> **Activity**
Scan the data below for lines holding the word "Commercial", and copy each line found.

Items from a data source
------------------------------------------------

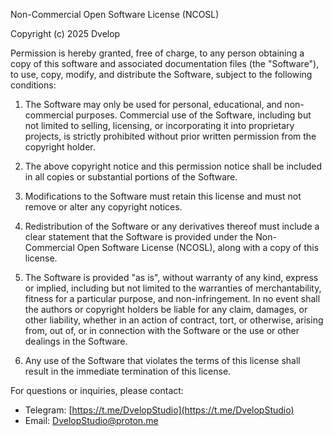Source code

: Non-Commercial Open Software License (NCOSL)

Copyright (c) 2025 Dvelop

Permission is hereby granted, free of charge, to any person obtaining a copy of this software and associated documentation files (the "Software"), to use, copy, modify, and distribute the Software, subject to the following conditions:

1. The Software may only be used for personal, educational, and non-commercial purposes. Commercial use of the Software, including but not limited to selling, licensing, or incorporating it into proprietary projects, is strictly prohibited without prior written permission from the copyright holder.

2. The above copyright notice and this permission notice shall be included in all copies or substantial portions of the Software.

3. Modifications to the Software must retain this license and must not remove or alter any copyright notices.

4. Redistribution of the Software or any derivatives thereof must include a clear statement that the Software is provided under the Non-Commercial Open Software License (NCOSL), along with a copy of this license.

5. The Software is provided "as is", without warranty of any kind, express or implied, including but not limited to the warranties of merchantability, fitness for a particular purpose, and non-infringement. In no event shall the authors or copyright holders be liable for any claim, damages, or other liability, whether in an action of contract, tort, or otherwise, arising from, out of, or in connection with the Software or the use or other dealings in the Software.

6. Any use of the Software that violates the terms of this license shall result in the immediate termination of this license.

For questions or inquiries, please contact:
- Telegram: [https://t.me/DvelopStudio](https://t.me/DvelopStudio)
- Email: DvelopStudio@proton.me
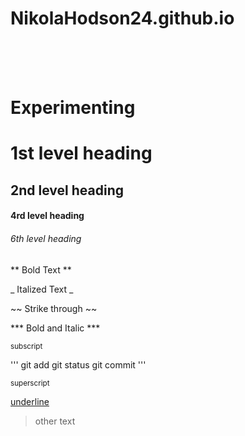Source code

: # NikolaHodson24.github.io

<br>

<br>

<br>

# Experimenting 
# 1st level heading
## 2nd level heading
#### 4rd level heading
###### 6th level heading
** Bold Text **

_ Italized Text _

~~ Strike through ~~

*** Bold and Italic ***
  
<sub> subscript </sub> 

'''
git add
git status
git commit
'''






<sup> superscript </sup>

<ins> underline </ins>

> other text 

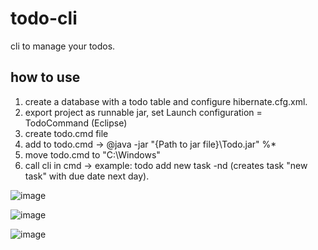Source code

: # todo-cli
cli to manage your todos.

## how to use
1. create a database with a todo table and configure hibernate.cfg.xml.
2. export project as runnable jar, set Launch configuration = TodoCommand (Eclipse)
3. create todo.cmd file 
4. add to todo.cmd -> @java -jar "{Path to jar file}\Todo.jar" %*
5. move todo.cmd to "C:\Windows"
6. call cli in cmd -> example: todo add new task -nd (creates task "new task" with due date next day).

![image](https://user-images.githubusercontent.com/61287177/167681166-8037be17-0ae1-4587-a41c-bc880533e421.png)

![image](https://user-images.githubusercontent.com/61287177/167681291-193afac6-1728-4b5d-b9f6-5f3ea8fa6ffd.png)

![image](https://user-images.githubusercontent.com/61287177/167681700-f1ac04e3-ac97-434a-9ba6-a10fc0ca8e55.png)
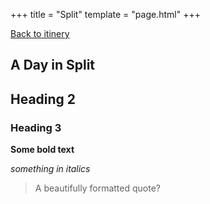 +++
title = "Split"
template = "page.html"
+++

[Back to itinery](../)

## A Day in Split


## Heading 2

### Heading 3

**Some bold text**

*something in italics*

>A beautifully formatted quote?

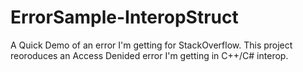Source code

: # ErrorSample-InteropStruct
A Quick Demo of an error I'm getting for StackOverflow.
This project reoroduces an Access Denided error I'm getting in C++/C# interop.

------------------------------------------------

> **Task output**
: Non-Commercial Open Software License (NCOSL)
1. The Software may only be used for personal, educational, and non-commercial purposes. Commercial use of the Software, including but not limited to selling, licensing, or incorporating it into proprietary projects, is strictly prohibited without prior written permission from the copyright holder.
4. Redistribution of the Software or any derivatives thereof must include a clear statement that the Software is provided under the Non-Commercial Open Software License (NCOSL), along with a copy of this license.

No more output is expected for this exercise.